The following questions arise: Has the epidemic caused climate change? Or does the change simply feed this disease, moving ticks and animals, their owners, to new places and to new people? Testimonies speak of the latter. The first is more difficult to confirm. But Lyme disease was the first disease that emerged in North America, Europe and China in an era of climate change, the first one to be ingrained, widely spread and affecting different groups of people. It grows in places like Australia, where residents are also told that they have some other disease, or that they have picked up the infection somewhere else. “We are on the island, and we think in terms of the island,” said Trevor Cheney, general practitioner from the north coast of New South Wales, who regularly diagnoses Lyme disease, although doctors say that it does not exist in Australia."As if migratory birds scattering ticks, they do not fly here," he told me at a conference in Paris.

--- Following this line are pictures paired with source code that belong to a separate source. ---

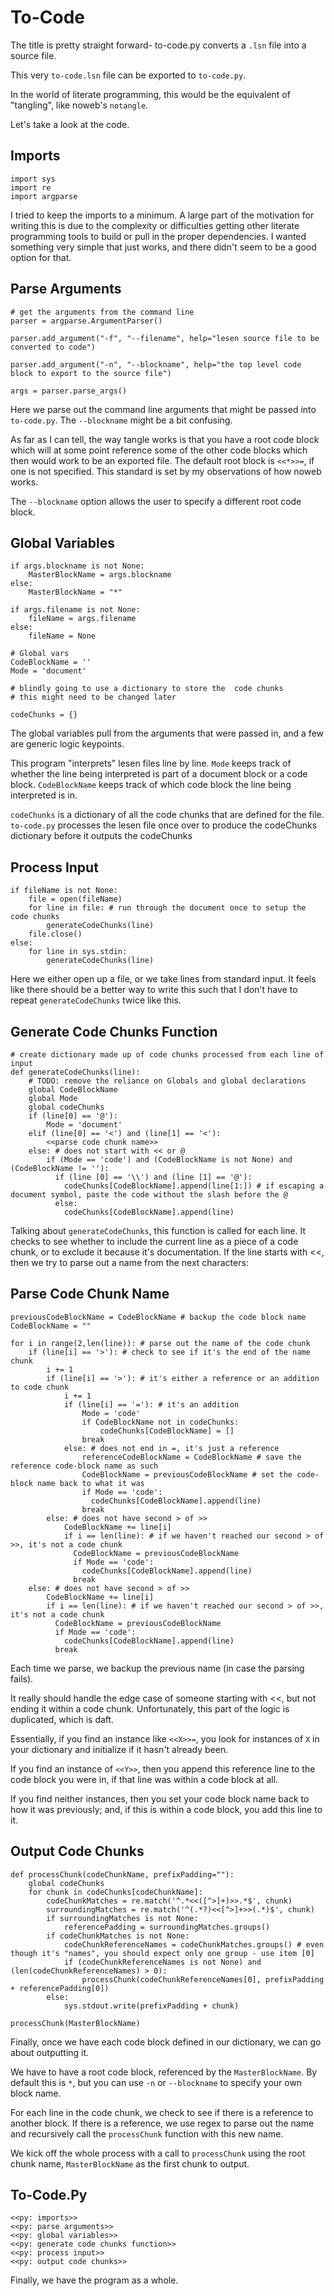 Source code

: # To-Code

The title is pretty straight forward- to-code.py converts a `.lsn` file into a source file.

This very `to-code.lsn` file can be exported to `to-code.py`.

In the world of literate programming, this would be the equivalent of "tangling", like noweb's `notangle`.

Let's take a look at the code.


## Imports

    import sys
    import re
    import argparse

I tried to keep the imports to a minimum.
A large part of the motivation for writing this is due to the complexity or difficulties getting other literate programming tools to build or pull in the proper dependencies.
I wanted something very simple that just works, and there didn't seem to be a good option for that.

## Parse Arguments

    # get the arguments from the command line
    parser = argparse.ArgumentParser()
    
    parser.add_argument("-f", "--filename", help="lesen source file to be converted to code")
    
    parser.add_argument("-n", "--blockname", help="the top level code block to export to the source file")
    
    args = parser.parse_args()

Here we parse out the command line arguments that might be passed into `to-code.py`.
The `--blockname` might be a bit confusing.

As far as I can tell, the way tangle works is that you have a root code block which will at some point reference some of the other code blocks which then would work to be an exported file.
The default root block is `<<*>>=`, if one is not specified. This standard is set by my observations of how noweb works.

The `--blockname` option allows the user to specify a different root code block.


## Global Variables

    if args.blockname is not None:
        MasterBlockName = args.blockname
    else:
        MasterBlockName = "*"
    
    if args.filename is not None:
        fileName = args.filename
    else:
        fileName = None
    
    # Global vars
    CodeBlockName = ''
    Mode = 'document'
    
    # blindly going to use a dictionary to store the  code chunks
    # this might need to be changed later
    
    codeChunks = {}


The global variables pull from the arguments that were passed in, and a few are generic logic keypoints.

This program "interprets" lesen files line by line.
`Mode` keeps track of whether the line being interpreted is part of a document block or a code block.
`CodeBlockName` keeps track of which code block the line being interpreted is in.

`codeChunks` is a dictionary of all the code chunks that are defined for the file.
`to-code.py` processes the lesen file once over to produce the codeChunks dictionary before it outputs the codeChunks


## Process Input

    if fileName is not None:
        file = open(fileName)
        for line in file: # run through the document once to setup the code chunks
            generateCodeChunks(line)
        file.close()
    else:
        for line in sys.stdin:
            generateCodeChunks(line)

Here we either open up a file, or we take lines from standard input.
It feels like there should be a better way to write this such that I don't have to repeat `generateCodeChunks` twice like this.


## Generate Code Chunks Function

    # create dictionary made up of code chunks processed from each line of input
    def generateCodeChunks(line):
        # TODO: remove the reliance on Globals and global declarations
        global CodeBlockName
        global Mode
        global codeChunks
        if (line[0] == '@'):
            Mode = 'document'
        elif (line[0] == '<') and (line[1] == '<'):
            <<parse code chunk name>>
        else: # does not start with << or @
            if (Mode == 'code') and (CodeBlockName is not None) and (CodeBlockName != ''):
              if (line [0] == '\\') and (line [1] == '@'):
                codeChunks[CodeBlockName].append(line[1:]) # if escaping a document symbol, paste the code without the slash before the @
              else:
                codeChunks[CodeBlockName].append(line)


Talking about `generateCodeChunks`, this function is called for each line.
It checks to see whether to include the current line as a piece of a code chunk, or to exclude it because it's documentation.
If the line starts with <<, then we try to parse out a name from the next characters:

## Parse Code Chunk Name

    previousCodeBlockName = CodeBlockName # backup the code block name
    CodeBlockName = ""
    
    for i in range(2,len(line)): # parse out the name of the code chunk
        if (line[i] == '>'): # check to see if it's the end of the name chunk
            i += 1
            if (line[i] == '>'): # it's either a reference or an addition to code chunk
                i += 1
                if (line[i] == '='): # it's an addition
                    Mode = 'code'
                    if CodeBlockName not in codeChunks:
                        codeChunks[CodeBlockName] = []
                    break
                else: # does not end in =, it's just a reference
                    referenceCodeBlockName = CodeBlockName # save the reference code-block name as such
                    CodeBlockName = previousCodeBlockName # set the code-block name back to what it was
                    if Mode == 'code':
                      codeChunks[CodeBlockName].append(line)
                    break
            else: # does not have second > of >>
                CodeBlockName += line[i]
                if i == len(line): # if we haven't reached our second > of >>, it's not a code chunk
                  CodeBlockName = previousCodeBlockName
                  if Mode == 'code':
                    codeChunks[CodeBlockName].append(line)
                  break
        else: # does not have second > of >>
            CodeBlockName += line[i]
            if i == len(line): # if we haven't reached our second > of >>, it's not a code chunk
              CodeBlockName = previousCodeBlockName
              if Mode == 'code':
                codeChunks[CodeBlockName].append(line)
              break

Each time we parse, we backup the previous name (in case the parsing fails).

It really should handle the edge case of someone starting with <<, but not ending it within a code chunk.
Unfortunately, this part of the logic is duplicated, which is daft.

Essentially, if you find an instance like `<<X>>=`, you look for instances of `X` in your dictionary and initialize if it hasn't already been.

If you find an instance of `<<Y>>`, then you append this reference line to the code block you were in, if that line was within a code block at all.

If you find neither instances, then you set your code block name back to how it was previously; and, if this is within a code block, you add this line to it.

## Output Code Chunks

    def processChunk(codeChunkName, prefixPadding=""):
        global codeChunks
        for chunk in codeChunks[codeChunkName]:
            codeChunkMatches = re.match('^.*<<([^>]+)>>.*$', chunk)
            surroundingMatches = re.match('^(.*?)<<[^>]+>>(.*)$', chunk)
            if surroundingMatches is not None:
                referencePadding = surroundingMatches.groups()
            if codeChunkMatches is not None:
                codeChunkReferenceNames = codeChunkMatches.groups() # even though it's "names", you should expect only one group - use item [0]
                if (codeChunkReferenceNames is not None) and (len(codeChunkReferenceNames) > 0):
                    processChunk(codeChunkReferenceNames[0], prefixPadding + referencePadding[0])
            else:
                sys.stdout.write(prefixPadding + chunk)
    
    processChunk(MasterBlockName)

Finally, once we have each code block defined in our dictionary, we can go about outputting it.

We have to have a root code block, referenced by the `MasterBlockName`.
By default this is `*`, but you can use `-n` or `--blockname` to specify your own block name.

For each line in the code chunk, we check to see if there is a reference to another block.
If there is a reference, we use regex to parse out the name and recursively call the `processChunk` function with this new name.

We kick off the whole process with a call to `processChunk` using the root chunk name, `MasterBlockName` as the first chunk to output.

## To-Code.Py

    <<py: imports>>
    <<py: parse arguments>>
    <<py: global variables>>
    <<py: generate code chunks function>>
    <<py: process input>>
    <<py: output code chunks>>


Finally, we have the program as a whole.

Incorrect diagnoses cost many Lyme disease patients the precious time needed to seek treatment. Medical experts make the mistake of believing that in the future everything will be as it was in the past. Lyme disease is moving to new places, as it has done for the last 50 years. In the decades since the infection of children in the city of Lyme in Connecticut, very little progress has been made in areas such as controlling the spread of ticks, protecting people from bites, accurate testing for the Lyme pathogen, Borrelia burgdorferi, and especially adequate treatment of victims. Ixodes mites - black-legged, doggy, or any others - deserve our respect. They are armed not only with Lyme disease, but also with a growing array of germs; bacteria, viruses and parasites, known and still undiscovered.Sometimes mites are able to infect with one bite at once with three or four diseases. They are so agile that two mites feeding side by side on the same animal can transmit pathogens to each other without infecting the host. Lyme pathogen is so cunning that ticks infected with it find a victim more effectively than non-infected ones. These ticks cannot fly, jump or track the victim for more than a couple of steps of a person. But they changed many lives, cost billions of dollars in medical expenses and brought fear into walks through the woods or children’s games in the grass — into our relationship with nature.than uninfected. These ticks cannot fly, jump or track the victim for more than a couple of steps of a person. But they changed many lives, cost billions of dollars in medical expenses and brought fear into walks through the woods or children’s games in the grass — into our relationship with nature.than uninfected. These ticks cannot fly, jump or track the victim for more than a couple of steps of a person. But they changed many lives, cost billions of dollars in medical expenses and brought fear into walks through the woods or children’s games in the grass — into our relationship with nature.

And all this is even more unpleasant when we realize that it was we who caused this.